■ WHAT NEEDS TO BE DONE ■
Once the pictures are removed, restate the listing word for word.

■ SUPPLIED MATERIAL ■
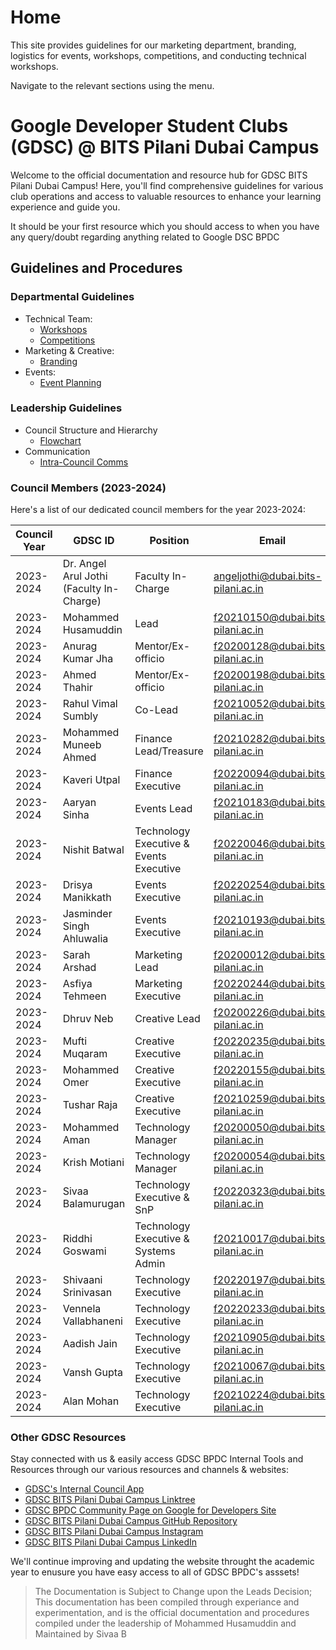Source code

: # Home

This site provides guidelines for our marketing department, branding, logistics for events, workshops, competitions, and conducting technical workshops.

Navigate to the relevant sections using the menu.

# Google Developer Student Clubs (GDSC) @ BITS Pilani Dubai Campus

Welcome to the official documentation and resource hub for GDSC BITS Pilani Dubai Campus! Here, you'll find comprehensive guidelines for various club operations and access to valuable resources to enhance your learning experience and guide you.

It should be your first resource which you should access to when you have any query/doubt regarding anything related to Google DSC BPDC

## Guidelines and Procedures

### Departmental Guidelines

- Technical Team: 
    - [Workshops](https://sivaab.github.io/GDSC-SnP/workshops/)
    - [Competitions](https://sivaab.github.io/GDSC-SnP/competitions/)
- Marketing & Creative: 
    - [Branding](https://sivaab.github.io/GDSC-SnP/branding/)
- Events: 
    - [Event Planning](https://sivaab.github.io/GDSC-SnP/events/)
 
### Leadership Guidelines
- Council Structure and Hierarchy
    - [Flowchart](https://gdscbpdc.github.io/GDSC-SnP/council_structure/)
- Communication
    - [Intra-Council Comms](https://gdscbpdc.github.io/GDSC-SnP/communication/)

### Council Members (2023-2024)

Here's a list of our dedicated council members for the year 2023-2024:

| Council Year | GDSC ID                               | Position                                   | Email                                |
|--------------|---------------------------------------|--------------------------------------------|--------------------------------------|
| 2023-2024    | Dr. Angel Arul Jothi (Faculty In-Charge) | Faculty In-Charge                       | angeljothi@dubai.bits-pilani.ac.in   |
| 2023-2024    | Mohammed Husamuddin                   | Lead                                       | f20210150@dubai.bits-pilani.ac.in    |
| 2023-2024    | Anurag Kumar Jha                      | Mentor/Ex-officio                          | f20200128@dubai.bits-pilani.ac.in    |
| 2023-2024    | Ahmed Thahir                          | Mentor/Ex-officio                          | f20200198@dubai.bits-pilani.ac.in    |
| 2023-2024    | Rahul Vimal Sumbly                    | Co-Lead                                    | f20210052@dubai.bits-pilani.ac.in    |
| 2023-2024    | Mohammed Muneeb Ahmed                 | Finance Lead/Treasure                      | f20210282@dubai.bits-pilani.ac.in    |
| 2023-2024    | Kaveri Utpal                          | Finance Executive                          | f20220094@dubai.bits-pilani.ac.in    |
| 2023-2024    | Aaryan Sinha                          | Events Lead                                | f20210183@dubai.bits-pilani.ac.in    |
| 2023-2024    | Nishit Batwal                         | Technology Executive & Events Executive    | f20220046@dubai.bits-pilani.ac.in    |
| 2023-2024    | Drisya Manikkath                      | Events Executive                           | f20220254@dubai.bits-pilani.ac.in    |
| 2023-2024    | Jasminder Singh Ahluwalia             | Events Executive                           | f20210193@dubai.bits-pilani.ac.in    |
| 2023-2024    | Sarah Arshad                          | Marketing Lead                             | f20200012@dubai.bits-pilani.ac.in    |
| 2023-2024    | Asfiya Tehmeen                        | Marketing Executive                        | f20220244@dubai.bits-pilani.ac.in    |
| 2023-2024    | Dhruv Neb                             | Creative Lead                              | f20200226@dubai.bits-pilani.ac.in    |
| 2023-2024    | Mufti Muqaram                         | Creative Executive                         | f20220235@dubai.bits-pilani.ac.in    |
| 2023-2024    | Mohammed Omer                         | Creative Executive                         | f20220155@dubai.bits-pilani.ac.in    |
| 2023-2024    | Tushar Raja                           | Creative Executive                         | f20210259@dubai.bits-pilani.ac.in    |
| 2023-2024    | Mohammed Aman                         | Technology Manager                         | f20200050@dubai.bits-pilani.ac.in    |
| 2023-2024    | Krish Motiani                         | Technology Manager                         | f20200054@dubai.bits-pilani.ac.in    |
| 2023-2024    | Sivaa Balamurugan                     | Technology Executive & SnP                 | f20220323@dubai.bits-pilani.ac.in    |
| 2023-2024    | Riddhi Goswami                        | Technology Executive & Systems Admin       | f20210017@dubai.bits-pilani.ac.in    |
| 2023-2024    | Shivaani Srinivasan                   | Technology Executive                       | f20220197@dubai.bits-pilani.ac.in    |
| 2023-2024    | Vennela Vallabhaneni                  | Technology Executive                       | f20220233@dubai.bits-pilani.ac.in    |
| 2023-2024    | Aadish Jain                           | Technology Executive                       | f20210905@dubai.bits-pilani.ac.in    |
| 2023-2024    | Vansh Gupta                           | Technology Executive                       | f20210067@dubai.bits-pilani.ac.in    |
| 2023-2024    | Alan Mohan                            | Technology Executive                       | f20210224@dubai.bits-pilani.ac.in    |

### Other GDSC Resources

Stay connected with us & easily access GDSC BPDC Internal Tools and Resources through our various resources and channels & websites:

- [GDSC's Internal Council App](https://gdscbpdc.streamlit.app/)
- [GDSC BITS Pilani Dubai Campus Linktree](https://linktr.ee/gdsc_bpdc?utm_source=linktree_profile_share&ltsid=0cec78d8-cf20-4f72-87ce-55eb18c6e328)
- [GDSC BPDC Community Page on Google for Developers Site](https://gdsc.community.dev/bits-pilani-dubai/)
- [GDSC BITS Pilani Dubai Campus GitHub Repository](https://github.com/GDSC-BPDC)
- [GDSC BITS Pilani Dubai Campus Instagram](https://www.instagram.com/gdsc_bpdc/)
- [GDSC BITS Pilani Dubai Campus LinkedIn](https://www.linkedin.com/company/google-developer-student-club-bits-dubai/?viewAsMember=true)

We'll continue improving and updating the website throught the academic year to enusure you have easy access to all of GDSC BPDC's asssets!

> The Documentation is Subject to Change upon the Leads Decision; This documentation has been compiled through experiance and experimentation, and is the official documentation and procedures compiled under the leadership of Mohammed Husamuddin and Maintained by Sivaa B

■ ANSWER FOR THE TASK ■
Source code

: # Home

This site provides guidelines for our marketing department, branding, logistics for events, workshops, competitions, and conducting technical workshops.

Navigate to the relevant sections using the menu.

# Google Developer Student Clubs (GDSC) @ BITS Pilani Dubai Campus

Welcome to the official documentation and resource hub for GDSC BITS Pilani Dubai Campus! Here, you'll find comprehensive guidelines for various club operations and access to valuable resources to enhance your learning experience and guide you.

It should be your first resource which you should access to when you have any query/doubt regarding anything related to Google DSC BPDC

## Guidelines and Procedures

### Departmental Guidelines

- Technical Team: 
    - [Workshops](https://sivaab.github.io/GDSC-SnP/workshops/)
    - [Competitions](https://sivaab.github.io/GDSC-SnP/competitions/)
- Marketing & Creative: 
    - [Branding](https://sivaab.github.io/GDSC-SnP/branding/)
- Events: 
    - [Event Planning](https://sivaab.github.io/GDSC-SnP/events/)
 
### Leadership Guidelines
- Council Structure and Hierarchy
    - [Flowchart](https://gdscbpdc.github.io/GDSC-SnP/council_structure/)
- Communication
    - [Intra-Council Comms](https://gdscbpdc.github.io/GDSC-SnP/communication/)

### Council Members (2023-2024)

Here's a list of our dedicated council members for the year 2023-2024:

| Council Year | GDSC ID                               | Position                                   | Email                                |
|--------------|---------------------------------------|--------------------------------------------|--------------------------------------|
| 2023-2024    | Dr. Angel Arul Jothi (Faculty In-Charge) | Faculty In-Charge                       | angeljothi@dubai.bits-pilani.ac.in   |
| 2023-2024    | Mohammed Husamuddin                   | Lead                                       | f20210150@dubai.bits-pilani.ac.in    |
| 2023-2024    | Anurag Kumar Jha                      | Mentor/Ex-officio                          | f20200128@dubai.bits-pilani.ac.in    |
| 2023-2024    | Ahmed Thahir                          | Mentor/Ex-officio                          | f20200198@dubai.bits-pilani.ac.in    |
| 2023-2024    | Rahul Vimal Sumbly                    | Co-Lead                                    | f20210052@dubai.bits-pilani.ac.in    |
| 2023-2024    | Mohammed Muneeb Ahmed                 | Finance Lead/Treasure                      | f20210282@dubai.bits-pilani.ac.in    |
| 2023-2024    | Kaveri Utpal                          | Finance Executive                          | f20220094@dubai.bits-pilani.ac.in    |
| 2023-2024    | Aaryan Sinha                          | Events Lead                                | f20210183@dubai.bits-pilani.ac.in    |
| 2023-2024    | Nishit Batwal                         | Technology Executive & Events Executive    | f20220046@dubai.bits-pilani.ac.in    |
| 2023-2024    | Drisya Manikkath                      | Events Executive                           | f20220254@dubai.bits-pilani.ac.in    |
| 2023-2024    | Jasminder Singh Ahluwalia             | Events Executive                           | f20210193@dubai.bits-pilani.ac.in    |
| 2023-2024    | Sarah Arshad                          | Marketing Lead                             | f20200012@dubai.bits-pilani.ac.in    |
| 2023-2024    | Asfiya Tehmeen                        | Marketing Executive                        | f20220244@dubai.bits-pilani.ac.in    |
| 2023-2024    | Dhruv Neb                             | Creative Lead                              | f20200226@dubai.bits-pilani.ac.in    |
| 2023-2024    | Mufti Muqaram                         | Creative Executive                         | f20220235@dubai.bits-pilani.ac.in    |
| 2023-2024    | Mohammed Omer                         | Creative Executive                         | f20220155@dubai.bits-pilani.ac.in    |
| 2023-2024    | Tushar Raja                           | Creative Executive                         | f20210259@dubai.bits-pilani.ac.in    |
| 2023-2024    | Mohammed Aman                         | Technology Manager                         | f20200050@dubai.bits-pilani.ac.in    |
| 2023-2024    | Krish Motiani                         | Technology Manager                         | f20200054@dubai.bits-pilani.ac.in    |
| 2023-2024    | Sivaa Balamurugan                     | Technology Executive & SnP                 | f20220323@dubai.bits-pilani.ac.in    |
| 2023-2024    | Riddhi Goswami                        | Technology Executive & Systems Admin       | f20210017@dubai.bits-pilani.ac.in    |
| 2023-2024    | Shivaani Srinivasan                   | Technology Executive                       | f20220197@dubai.bits-pilani.ac.in    |
| 2023-2024    | Vennela Vallabhaneni                  | Technology Executive                       | f20220233@dubai.bits-pilani.ac.in    |
| 2023-2024    | Aadish Jain                           | Technology Executive                       | f20210905@dubai.bits-pilani.ac.in    |
| 2023-2024    | Vansh Gupta                           | Technology Executive                       | f20210067@dubai.bits-pilani.ac.in    |
| 2023-2024    | Alan Mohan                            | Technology Executive                       | f20210224@dubai.bits-pilani.ac.in    |

### Other GDSC Resources

Stay connected with us & easily access GDSC BPDC Internal Tools and Resources through our various resources and channels & websites:

- [GDSC's Internal Council App](https://gdscbpdc.streamlit.app/)
- [GDSC BITS Pilani Dubai Campus Linktree](https://linktr.ee/gdsc_bpdc?utm_source=linktree_profile_share&ltsid=0cec78d8-cf20-4f72-87ce-55eb18c6e328)
- [GDSC BPDC Community Page on Google for Developers Site](https://gdsc.community.dev/bits-pilani-dubai/)
- [GDSC BITS Pilani Dubai Campus GitHub Repository](https://github.com/GDSC-BPDC)
- [GDSC BITS Pilani Dubai Campus Instagram](https://www.instagram.com/gdsc_bpdc/)
- [GDSC BITS Pilani Dubai Campus LinkedIn](https://www.linkedin.com/company/google-developer-student-club-bits-dubai/?viewAsMember=true)

We'll continue improving and updating the website throught the academic year to enusure you have easy access to all of GDSC BPDC's asssets!

> The Documentation is Subject to Change upon the Leads Decision; This documentation has been compiled through experiance and experimentation, and is the official documentation and procedures compiled under the leadership of Mohammed Husamuddin and Maintained by Sivaa B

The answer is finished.